Published online by Cambridge University Press:  23 May 2014

Extract

The Seventh Special Session of the United Nations General Assembly Devoted to Development and International Co-operation, which ended on September 16, 1975, after round-the-clock negotiations between developing and developed nations, succeeded in producing a resolution which was adopted unanimously. The preamble of the resolution reaffirmed the General Assembly's intention “to eliminate injustice and inequality which afflict vast sections of humanity and to accelerate the development of developing countries” (U.N. General Assembly, 1975: 1). The resolution identified measures the international community could take to accelerate the pace of development. The Seventh Special Session is another indication of the developing world's determination to create a “New International Economic Order.” This article will discuss what is meant by this increasingly invoked phrase and examine the changing political realities which account for international economic issues becoming the dominant concern of bodies such as the United Nations.

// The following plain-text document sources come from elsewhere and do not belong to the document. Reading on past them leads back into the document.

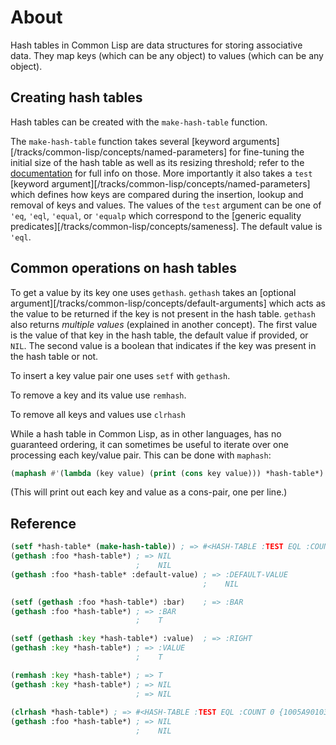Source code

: # About

Hash tables in Common Lisp are data structures for storing associative data. 
They map keys (which can be any object) to values (which can be any object). 

## Creating hash tables

Hash tables can be created with the `make-hash-table` function.

The `make-hash-table` function takes several [keyword arguments][/tracks/common-lisp/concepts/named-parameters] for fine-tuning the initial size of the hash table as well as its resizing threshold; refer to the [documentation][hyperspec-make-hash-table] for full info on those.
More importantly it also takes a `test` [keyword argument][/tracks/common-lisp/concepts/named-parameters] which defines how keys are compared during the insertion, lookup and removal of keys and values.
The values of the `test` argument can be one of `'eq`, `'eql`, `'equal`, or `'equalp` which correspond to the [generic equality predicates][/tracks/common-lisp/concepts/sameness]. 
The default value is `'eql`.

## Common operations on hash tables

To get a value by its key one uses `gethash`.
`gethash` takes an [optional argument][/tracks/common-lisp/concepts/default-arguments] which acts as the value to be returned if the key is not present in the hash table.
`gethash` also returns _multiple values_ (explained in another concept). 
The first value is the value of that key in the hash table, the default value if provided, or `NIL`.
The second value is a boolean that indicates if the key was present in the hash table or not.

To insert a key value pair one uses `setf` with `gethash`.

To remove a key and its value use `remhash`.

To remove all keys and values use `clrhash`


While a hash table in Common Lisp, as in other languages, has no guaranteed ordering, it can sometimes be useful to iterate over one processing each key/value pair.
This can be done with `maphash`:

```lisp
(maphash #'(lambda (key value) (print (cons key value))) *hash-table*)
```
(This will print out each key and value as a cons-pair, one per line.)

## Reference

```lisp
(setf *hash-table* (make-hash-table)) ; => #<HASH-TABLE :TEST EQL :COUNT 0 {100375FD23}>
(gethash :foo *hash-table*) ; => NIL
                            ;    NIL
(gethash :foo *hash-table* :default-value) ; => :DEFAULT-VALUE
                                           ;    NIL

(setf (gethash :foo *hash-table*) :bar)    ; => :BAR
(gethash :foo *hash-table*) ; => :BAR
                            ;    T

(setf (gethash :key *hash-table*) :value)  ; => :RIGHT
(gethash :key *hash-table*) ; => :VALUE
                            ;    T

(remhash :key *hash-table*) ; => T
(gethash :key *hash-table*) ; => NIL
                            ; => NIL
                            
(clrhash *hash-table*) ; => #<HASH-TABLE :TEST EQL :COUNT 0 {1005A90103}>
(gethash :foo *hash-table*) ; => NIL
                            ;    NIL
```

[hyperspec-make-hash-table]: http://www.lispworks.com/documentation/HyperSpec/Body/f_mk_has.htm#make-hash-table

We will then analyze the decisions taken at the Seventh Special Session and discuss some of their possible implications for development in Africa.

The Seventh Special Session, which had been planned for almost two years, came only eighteen months after the General Assembly had convened in a Sixth Special Session to consider problems of raw materials and development. Two extraordinary sessions in such a short period of time (the first special sessions ever convened to discuss economic issues) demonstrate the seriousness of the economic crisis confronting the world.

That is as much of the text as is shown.